Au sommet du rocher perche un aigle, qui écrase un serpent dans ses serres.

En bordure s'alignent sept grands arbres, au feuillage vert, au tronc mousseux ou troué, sur lesquels perchent deux oiseaux, un geai et un chardonneret. Quelques grosses touffes d'herbes, à larges feuilles vertes, égaient le sol un peu uniforme.

Enfin, au dernier plan, ondule la mer, dont la nuance s'éclaircit insensiblement du bleu au blanc. On la prendrait pour une croupe de montagnes, n'était leur aridité et le cours longitudinal du fil de l'eau.

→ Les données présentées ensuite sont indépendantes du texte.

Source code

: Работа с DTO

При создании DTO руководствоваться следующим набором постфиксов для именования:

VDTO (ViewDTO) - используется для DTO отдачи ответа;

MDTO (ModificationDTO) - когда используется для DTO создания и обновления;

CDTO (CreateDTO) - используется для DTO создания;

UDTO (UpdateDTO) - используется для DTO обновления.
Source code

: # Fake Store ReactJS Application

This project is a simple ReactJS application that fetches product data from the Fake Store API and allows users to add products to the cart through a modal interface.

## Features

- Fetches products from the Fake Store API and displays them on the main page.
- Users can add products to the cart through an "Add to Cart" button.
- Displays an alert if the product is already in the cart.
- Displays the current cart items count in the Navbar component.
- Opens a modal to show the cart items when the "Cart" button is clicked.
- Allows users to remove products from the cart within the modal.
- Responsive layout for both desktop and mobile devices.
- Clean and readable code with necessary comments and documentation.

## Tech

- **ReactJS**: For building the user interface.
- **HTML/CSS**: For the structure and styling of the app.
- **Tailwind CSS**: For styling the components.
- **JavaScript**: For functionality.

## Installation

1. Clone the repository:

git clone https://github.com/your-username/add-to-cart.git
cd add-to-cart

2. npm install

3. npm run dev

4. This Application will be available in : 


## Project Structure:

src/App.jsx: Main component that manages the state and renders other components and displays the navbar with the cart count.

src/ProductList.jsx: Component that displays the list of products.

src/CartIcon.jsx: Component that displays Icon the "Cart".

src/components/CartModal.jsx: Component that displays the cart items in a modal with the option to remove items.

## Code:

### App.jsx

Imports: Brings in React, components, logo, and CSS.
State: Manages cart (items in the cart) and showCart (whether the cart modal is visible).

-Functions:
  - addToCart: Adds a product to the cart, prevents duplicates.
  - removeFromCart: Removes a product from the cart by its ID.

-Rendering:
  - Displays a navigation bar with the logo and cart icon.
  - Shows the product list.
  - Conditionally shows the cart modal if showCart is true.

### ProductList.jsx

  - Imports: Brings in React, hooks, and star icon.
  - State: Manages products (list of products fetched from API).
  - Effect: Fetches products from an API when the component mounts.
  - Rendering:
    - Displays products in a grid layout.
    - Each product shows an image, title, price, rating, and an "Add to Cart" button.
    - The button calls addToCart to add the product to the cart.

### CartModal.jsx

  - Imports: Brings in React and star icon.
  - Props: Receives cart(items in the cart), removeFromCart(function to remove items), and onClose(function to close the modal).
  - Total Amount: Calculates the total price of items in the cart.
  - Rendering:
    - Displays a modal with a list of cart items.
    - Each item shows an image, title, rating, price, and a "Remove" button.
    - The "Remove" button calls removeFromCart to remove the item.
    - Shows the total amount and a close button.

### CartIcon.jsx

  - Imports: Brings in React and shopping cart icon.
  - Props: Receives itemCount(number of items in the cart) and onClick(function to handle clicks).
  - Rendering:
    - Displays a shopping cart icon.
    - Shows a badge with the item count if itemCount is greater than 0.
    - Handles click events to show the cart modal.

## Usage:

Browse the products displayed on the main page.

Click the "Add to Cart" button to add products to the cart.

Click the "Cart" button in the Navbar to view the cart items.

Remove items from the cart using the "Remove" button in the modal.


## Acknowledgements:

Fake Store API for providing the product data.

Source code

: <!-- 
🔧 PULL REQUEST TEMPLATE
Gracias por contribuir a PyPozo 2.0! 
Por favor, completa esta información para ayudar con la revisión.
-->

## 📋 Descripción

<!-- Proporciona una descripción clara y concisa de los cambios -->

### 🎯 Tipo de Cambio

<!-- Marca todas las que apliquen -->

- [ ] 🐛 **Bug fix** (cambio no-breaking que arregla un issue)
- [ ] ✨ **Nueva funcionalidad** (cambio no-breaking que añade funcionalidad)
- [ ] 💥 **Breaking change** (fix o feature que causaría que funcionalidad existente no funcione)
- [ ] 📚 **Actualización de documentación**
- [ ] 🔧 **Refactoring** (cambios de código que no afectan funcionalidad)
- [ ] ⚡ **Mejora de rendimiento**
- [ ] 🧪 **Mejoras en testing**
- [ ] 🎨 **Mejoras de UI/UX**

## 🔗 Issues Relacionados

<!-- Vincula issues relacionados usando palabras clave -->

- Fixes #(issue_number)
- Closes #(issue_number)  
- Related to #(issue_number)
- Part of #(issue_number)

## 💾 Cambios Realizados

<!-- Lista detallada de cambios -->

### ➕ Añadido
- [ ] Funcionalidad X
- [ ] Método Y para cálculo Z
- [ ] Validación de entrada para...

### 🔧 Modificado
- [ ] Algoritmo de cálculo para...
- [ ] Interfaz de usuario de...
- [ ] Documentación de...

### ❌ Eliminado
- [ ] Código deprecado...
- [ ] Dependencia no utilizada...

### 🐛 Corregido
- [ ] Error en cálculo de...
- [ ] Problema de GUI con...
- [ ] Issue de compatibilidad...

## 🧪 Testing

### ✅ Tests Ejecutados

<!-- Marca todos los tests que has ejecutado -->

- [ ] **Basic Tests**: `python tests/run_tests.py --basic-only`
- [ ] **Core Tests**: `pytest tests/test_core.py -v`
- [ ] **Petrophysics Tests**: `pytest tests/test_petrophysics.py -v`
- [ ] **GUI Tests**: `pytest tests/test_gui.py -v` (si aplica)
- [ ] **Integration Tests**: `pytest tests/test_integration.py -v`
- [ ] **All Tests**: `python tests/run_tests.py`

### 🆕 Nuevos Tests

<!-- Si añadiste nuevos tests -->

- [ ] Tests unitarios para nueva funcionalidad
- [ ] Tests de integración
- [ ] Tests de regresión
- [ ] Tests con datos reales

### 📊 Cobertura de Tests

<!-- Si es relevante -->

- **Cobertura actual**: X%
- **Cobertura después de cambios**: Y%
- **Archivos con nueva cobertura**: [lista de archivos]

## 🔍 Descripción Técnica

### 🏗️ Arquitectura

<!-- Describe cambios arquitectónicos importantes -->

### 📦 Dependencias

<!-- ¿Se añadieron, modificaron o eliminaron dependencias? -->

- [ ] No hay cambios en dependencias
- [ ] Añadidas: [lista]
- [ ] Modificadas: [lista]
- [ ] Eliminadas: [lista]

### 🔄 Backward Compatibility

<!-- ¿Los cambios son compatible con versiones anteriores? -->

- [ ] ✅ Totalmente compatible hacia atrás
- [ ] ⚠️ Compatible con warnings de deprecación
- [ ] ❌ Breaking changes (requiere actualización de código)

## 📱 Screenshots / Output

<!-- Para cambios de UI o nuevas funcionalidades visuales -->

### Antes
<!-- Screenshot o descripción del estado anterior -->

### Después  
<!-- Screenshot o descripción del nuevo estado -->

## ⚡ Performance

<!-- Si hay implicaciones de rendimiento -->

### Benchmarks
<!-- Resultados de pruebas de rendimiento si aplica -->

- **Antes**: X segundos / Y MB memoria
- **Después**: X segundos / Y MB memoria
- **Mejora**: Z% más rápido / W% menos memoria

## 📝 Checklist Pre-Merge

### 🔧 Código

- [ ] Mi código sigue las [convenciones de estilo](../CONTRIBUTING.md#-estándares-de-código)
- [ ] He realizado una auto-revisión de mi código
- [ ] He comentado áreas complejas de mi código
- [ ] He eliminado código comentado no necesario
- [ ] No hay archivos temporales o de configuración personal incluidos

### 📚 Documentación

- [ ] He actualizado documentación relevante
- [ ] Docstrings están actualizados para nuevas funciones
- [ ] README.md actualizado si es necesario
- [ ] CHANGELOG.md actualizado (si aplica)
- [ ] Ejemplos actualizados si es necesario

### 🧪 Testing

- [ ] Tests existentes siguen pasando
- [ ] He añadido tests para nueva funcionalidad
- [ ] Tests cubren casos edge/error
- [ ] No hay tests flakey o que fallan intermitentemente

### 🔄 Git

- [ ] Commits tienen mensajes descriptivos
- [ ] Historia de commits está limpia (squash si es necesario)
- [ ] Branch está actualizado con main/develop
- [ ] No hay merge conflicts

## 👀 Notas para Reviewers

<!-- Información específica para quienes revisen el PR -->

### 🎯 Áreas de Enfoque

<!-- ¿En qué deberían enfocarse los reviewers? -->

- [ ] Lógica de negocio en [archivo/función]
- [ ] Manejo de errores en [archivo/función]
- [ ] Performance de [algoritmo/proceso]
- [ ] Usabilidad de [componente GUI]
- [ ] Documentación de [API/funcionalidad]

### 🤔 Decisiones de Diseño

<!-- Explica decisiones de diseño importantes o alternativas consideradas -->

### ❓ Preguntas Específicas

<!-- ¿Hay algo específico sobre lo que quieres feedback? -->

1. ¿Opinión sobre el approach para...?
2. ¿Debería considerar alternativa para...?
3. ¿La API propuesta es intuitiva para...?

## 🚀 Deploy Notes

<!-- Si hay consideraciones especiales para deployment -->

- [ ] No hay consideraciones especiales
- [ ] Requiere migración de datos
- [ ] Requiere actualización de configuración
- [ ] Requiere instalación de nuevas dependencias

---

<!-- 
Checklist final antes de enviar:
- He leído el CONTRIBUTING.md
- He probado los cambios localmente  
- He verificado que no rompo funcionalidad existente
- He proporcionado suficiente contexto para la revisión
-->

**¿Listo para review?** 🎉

A partir de là, le ciel blanchâtre devient peu à peu bleuatre, puis bleu clair, en haut, où il est traversé par quelques nuages blancs. Nous avons donc ici, se succédant, la terre, la mer et le firmament.

II

Le sujet est parfaitement intelligible à première vue. Cependant, à la réflexion, il se complique et prend alors une autre physionomie. Examinons ces deux aspects.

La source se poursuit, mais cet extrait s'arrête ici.